Further, the present invention relates to a rotating unit for use with a lift vehicle for rotating a load, which comprises: a boom having a first end and a second end; a mounting bracket mounted on the first end of the boom and configured to removably attach the rotating unit to the lift vehicle; a first bracket mounted on the second end of the boom and having a triangular shaped opening; a second bracket having a first portion perpendicular to a second portion with an opening in the first portion spaced apart from the second portion, the opening having a triangular shape and a notch in the first portion adjacent an opening in the second portion; a first connector extending between and connected to the opening in the first bracket and the opening in the first portion of the second bracket; a driven shaft having a first end and a second end with the first end rotatably extending through the opening in the second portion of the second bracket and into the notch in the first portion of the second bracket; a driven gear fixably mounted on the driven shaft; a motor connected to the second bracket; a motor shaft having a first and second end and mounted at the first end to the motor; a drive gear mounted on the second end of the motor shaft and positioned such that the drive gear engages the driven gear; a third bracket having an opening wherein the second end of the driven shaft rotatably extends through the opening; a friction plate mounted on the second end of the driven shaft adjacent a side of the third bracket opposite the second bracket; and a second connector mounted on the third bracket and configured to connect the load to the third bracket wherein, in use, with the load connected to the third bracket and the motor activated, the motor rotates the drive gear which rotates the drive gear and the driven shaft, as the driven shaft rotates, a weight of the load on the third bracket causes friction between the friction plate and the third bracket which causes the driven shaft to rotate the third bracket and the load.

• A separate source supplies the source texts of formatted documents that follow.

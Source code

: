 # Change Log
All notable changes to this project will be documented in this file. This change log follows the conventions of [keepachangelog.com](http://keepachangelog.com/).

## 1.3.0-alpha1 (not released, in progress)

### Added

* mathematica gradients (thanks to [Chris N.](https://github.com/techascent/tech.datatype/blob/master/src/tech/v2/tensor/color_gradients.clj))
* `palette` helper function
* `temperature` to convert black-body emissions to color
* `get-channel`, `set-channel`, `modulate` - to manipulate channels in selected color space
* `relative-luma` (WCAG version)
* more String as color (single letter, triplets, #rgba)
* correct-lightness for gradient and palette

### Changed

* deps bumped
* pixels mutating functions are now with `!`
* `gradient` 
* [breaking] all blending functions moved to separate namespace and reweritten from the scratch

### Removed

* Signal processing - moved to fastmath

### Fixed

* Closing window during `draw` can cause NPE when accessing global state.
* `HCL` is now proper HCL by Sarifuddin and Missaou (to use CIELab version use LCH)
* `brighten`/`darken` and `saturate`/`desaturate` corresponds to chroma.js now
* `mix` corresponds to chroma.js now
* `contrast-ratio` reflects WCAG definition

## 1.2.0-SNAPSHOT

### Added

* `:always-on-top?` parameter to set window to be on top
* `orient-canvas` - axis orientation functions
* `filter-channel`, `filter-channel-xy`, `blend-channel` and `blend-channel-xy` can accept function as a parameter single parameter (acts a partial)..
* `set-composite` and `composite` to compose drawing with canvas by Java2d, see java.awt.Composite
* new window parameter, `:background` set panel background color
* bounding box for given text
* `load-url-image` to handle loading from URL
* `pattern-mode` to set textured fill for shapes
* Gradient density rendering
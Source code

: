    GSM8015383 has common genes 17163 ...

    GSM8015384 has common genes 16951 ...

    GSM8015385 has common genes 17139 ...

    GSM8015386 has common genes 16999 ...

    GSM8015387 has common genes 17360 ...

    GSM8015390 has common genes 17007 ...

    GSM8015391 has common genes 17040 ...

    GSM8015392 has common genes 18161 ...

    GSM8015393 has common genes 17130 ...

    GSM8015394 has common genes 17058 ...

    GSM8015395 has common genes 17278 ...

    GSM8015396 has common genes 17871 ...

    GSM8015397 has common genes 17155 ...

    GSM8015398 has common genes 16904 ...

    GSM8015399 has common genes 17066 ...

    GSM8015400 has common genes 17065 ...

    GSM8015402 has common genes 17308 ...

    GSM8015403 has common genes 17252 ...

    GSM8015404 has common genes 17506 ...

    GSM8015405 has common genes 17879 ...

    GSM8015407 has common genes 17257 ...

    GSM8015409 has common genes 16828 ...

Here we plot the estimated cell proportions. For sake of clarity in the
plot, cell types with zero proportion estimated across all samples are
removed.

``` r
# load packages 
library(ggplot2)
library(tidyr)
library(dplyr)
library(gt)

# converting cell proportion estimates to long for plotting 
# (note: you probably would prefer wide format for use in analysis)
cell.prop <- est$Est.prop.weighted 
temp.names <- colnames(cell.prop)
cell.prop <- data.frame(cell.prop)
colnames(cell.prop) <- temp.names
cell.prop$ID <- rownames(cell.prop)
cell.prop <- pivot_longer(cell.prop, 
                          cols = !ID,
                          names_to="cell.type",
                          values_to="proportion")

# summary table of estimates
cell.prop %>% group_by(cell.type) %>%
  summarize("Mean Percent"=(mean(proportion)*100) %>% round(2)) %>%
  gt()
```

Finally, the present invention relates to a method for rotating a load which has been lifted using a material handler vehicle, which comprises the steps of: providing a rotary device configured to be attached to the material handler vehicle and including a first bracket having an opening and configured to be mounted on the material handler vehicle; a second bracket having a first portion perpendicular to a second portion with an opening in the first portion spaced apart from the second portion and a notch in the first portion adjacent an opening in the second portion; a first connector extending between and connected to the opening in the first bracket and the opening in the first portion of the second bracket to connect the first and second bracket together; a driven shaft having a first end and a second end with the first end rotatably extending through the opening in the second portion of the second bracket and into the notch in the first portion of the second bracket; a driven gear fixably mounted on the driven shaft; a motor having a motor shaft and a drive gear and positioned such that the drive gear engages the driven gear; a third bracket having an opening wherein the second end of the driven shaft rotatably extends through the opening; and a second connector mounted on the third bracket and configured to connect the load to the third bracket; attaching the rotary device to the material handler vehicle; attaching the load to the third bracket of the rotary device using the second connector; and activating the motor which rotates the motor shaft, the drive gear, the driven gear and the driven shaft wherein a weight of the load on the third bracket causes friction between the second end of the driven shaft and the third bracket such that the third bracket with the load rotates with the driven shaft.
The substance and advantages of the present invention will become increasingly apparent by reference to the following drawings and the description.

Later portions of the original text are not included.